##### Data for processing #####

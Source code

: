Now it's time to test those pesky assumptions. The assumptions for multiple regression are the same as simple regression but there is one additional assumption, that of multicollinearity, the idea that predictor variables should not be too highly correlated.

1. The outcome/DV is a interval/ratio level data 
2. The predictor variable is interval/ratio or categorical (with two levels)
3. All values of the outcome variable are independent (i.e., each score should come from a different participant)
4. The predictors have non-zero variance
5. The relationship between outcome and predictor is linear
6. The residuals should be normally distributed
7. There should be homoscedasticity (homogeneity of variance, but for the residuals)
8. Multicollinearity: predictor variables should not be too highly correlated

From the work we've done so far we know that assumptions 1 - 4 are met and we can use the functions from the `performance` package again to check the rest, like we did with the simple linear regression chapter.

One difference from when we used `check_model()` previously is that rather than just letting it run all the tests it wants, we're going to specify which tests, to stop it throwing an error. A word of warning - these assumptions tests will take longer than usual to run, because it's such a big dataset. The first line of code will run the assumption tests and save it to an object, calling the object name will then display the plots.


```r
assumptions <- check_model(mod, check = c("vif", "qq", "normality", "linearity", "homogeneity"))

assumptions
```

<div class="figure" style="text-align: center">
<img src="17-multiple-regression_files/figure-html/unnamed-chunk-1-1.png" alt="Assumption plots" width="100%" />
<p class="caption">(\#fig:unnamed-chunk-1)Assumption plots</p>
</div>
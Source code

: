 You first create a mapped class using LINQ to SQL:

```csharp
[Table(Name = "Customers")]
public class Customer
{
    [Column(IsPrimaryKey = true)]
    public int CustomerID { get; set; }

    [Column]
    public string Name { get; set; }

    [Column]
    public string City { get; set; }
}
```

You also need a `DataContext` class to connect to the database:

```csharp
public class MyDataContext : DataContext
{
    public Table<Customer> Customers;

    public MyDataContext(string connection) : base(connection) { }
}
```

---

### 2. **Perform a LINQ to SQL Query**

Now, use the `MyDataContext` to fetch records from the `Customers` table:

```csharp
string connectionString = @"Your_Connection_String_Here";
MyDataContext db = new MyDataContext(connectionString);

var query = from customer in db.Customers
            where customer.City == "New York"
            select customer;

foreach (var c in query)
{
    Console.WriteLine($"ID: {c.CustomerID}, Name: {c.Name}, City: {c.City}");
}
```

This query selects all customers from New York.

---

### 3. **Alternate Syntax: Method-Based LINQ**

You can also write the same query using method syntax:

#####

Lines of the listing above that contain the word "unnamed" must all be copied.

<img src="17-multiple-regression_files/figure-html/unnamed-chunk-1-1.png" alt="Assumption plots" width="100%" />
<p class="caption">(\#fig:unnamed-chunk-1)Assumption plots</p>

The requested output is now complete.